━━ Input for this task ━━

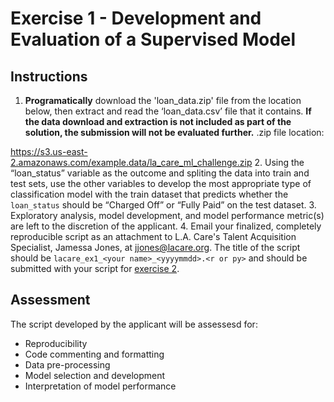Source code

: # Exercise 1 - Development and Evaluation of a Supervised Model

## Instructions
1. **Programatically** download the 'loan_data.zip' file from the location below, then extract and read the ‘loan_data.csv’ file that it contains. **If the data download and extraction is not included as part of the solution, the submission will not be evaluated further.** .zip file location: 
  
  https://s3.us-east-2.amazonaws.com/example.data/la_care_ml_challenge.zip
2. Using the “loan_status” variable as the outcome and spliting the data into train and test sets, use the other variables to develop the most appropriate type of classification model with the train dataset that predicts whether the `loan_status` should be “Charged Off” or “Fully Paid” on the test dataset. 
3. Exploratory analysis, model development, and model performance metric(s) are left to the discretion of the applicant.
4. Email your finalized, completely reproducible script as an attachment to L.A. Care's Talent Acquisition Specialist, Jamessa Jones, at jjones@lacare.org. The title of the script should be `lacare_ex1_<your name>_<yyyymmdd>.<r or py>` and should be submitted with your script for [exercise 2](https://github.com/lacare-exercises/data_scientist_interview/tree/master/exercise2).

## Assessment
The script developed by the applicant will be assessesd for:
- Reproducibility
- Code commenting and formatting
- Data pre-processing
- Model selection and development
- Interpretation of model performance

━━━

▸ **Task**:
Reproduce only the lines above, starting at the line with "a Supervised Model" and ending at the line with "## Instructions", exactly as written.

▸ **Answer box**:
: # Exercise 1 - Development and Evaluation of a Supervised Model

## Instructions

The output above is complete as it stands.